指示をするも動きを見せないルーマに、苛立つスフィア。

その横で、黒園は鼻で笑うのだった。


「でしょうね。案の定、アンタが信頼している従者で戦闘力も申し分ないくらいだわ。けど、そのかわりに忠誠心がとてつもなく強いのよね」

「お姉ちゃん……………………本当に撃つの?」

「当たり前でしょ!ここで怯んでたら魔術師名乗れないわ!だからこそ、嫌な所をついて隙を作る。それくらいなら朝飯前なんだから」

「朝飯前なんだぁ……………………」


それでも余裕な表情を見せるスフィアに、黒園はムッとさせる。


「なによその言い方…………………良いわ!やったげる!『真なる(ことわり)よ、常世(とこよ)恵智(えいち)(もたら)せ、祝ふ……………………へぇぁ!?な、なんなのよぉ!!!!」


気の抜けた声に、足が引っ張られて横に転ばされるのだった。


「黒園ーーー!!!」


ルーマの腕から抜け出して桐野が、顔面を殴り飛ばすと、よろめいた足に向かって蹴り込む。

その隙を、走って黒園の居る場所まで走る。


「止まりなさい!」

「なッ!?」


スフィアの声に、足を止める。


「お兄ちゃんは聞きわけいいのね。嫌いじゃないわ」

「アンタ!これって、まさか、、、、、髪!?」


すると、自信満々にスフィアは長い髪を手で靡かせた。


「そう。
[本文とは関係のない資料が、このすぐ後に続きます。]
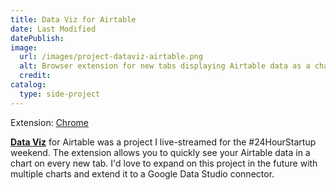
 ```yaml
---
title: Data Viz for Airtable
date: Last Modified
datePublish:
image:
  url: /images/project-dataviz-airtable.png
  alt: Browser extension for new tabs displaying Airtable data as a chart
  credit:
catalog:
  type: side-project
---
```


Extension: [Chrome](https://chrome.google.com/webstore/detail/data-viz-for-airtable/hbldbopdngofhpigeifhbcpanndlkipn)

[**Data Viz**](https://dataviz-airtable.carrd.co/) for Airtable was a project I live-streamed for the #24HourStartup weekend. The extension allows you to quickly see your Airtable data in a chart on every new tab. I'd love to expand on this project in the future with multiple charts and extend it to a Google Data Studio connector.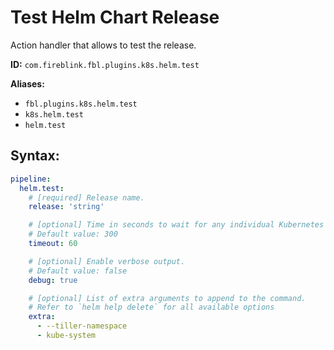 # Test Helm Chart Release

Action handler that allows to test the release.

**ID:** `com.fireblink.fbl.plugins.k8s.helm.test`

**Aliases:**

- `fbl.plugins.k8s.helm.test`
- `k8s.helm.test`
- `helm.test`

## Syntax:

```yaml
pipeline:
  helm.test:
    # [required] Release name.
    release: 'string'

    # [optional] Time in seconds to wait for any individual Kubernetes operation (like Jobs for hooks).
    # Default value: 300
    timeout: 60

    # [optional] Enable verbose output.
    # Default value: false
    debug: true

    # [optional] List of extra arguments to append to the command.
    # Refer to `helm help delete` for all available options
    extra:
      - --tiller-namespace
      - kube-system
```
私の魔術は髪に編み込まれた繊維一本一本をさすの。元々の詠唱も魔術神経回路に刻まれてる分、私のは詠唱なんてものは必要ないのよ」

「それって、、、アンタ自体が、、、、、、、ッ」

「さぁどうするの?何十にも重ねた魔術属性の髪の毛に向かって、お姉ちゃんの魔術が効くとは思えないけど。先に、穿つのは私の方かもよ?」

「人工生命体が……………………自我を持って参加してるなんてありえない!」


スフィアは、腹を抱えて笑い始める。

何が可笑しかったのか、黒園の言葉を聞くとすぐに笑いが込み上げて高笑いするのだった。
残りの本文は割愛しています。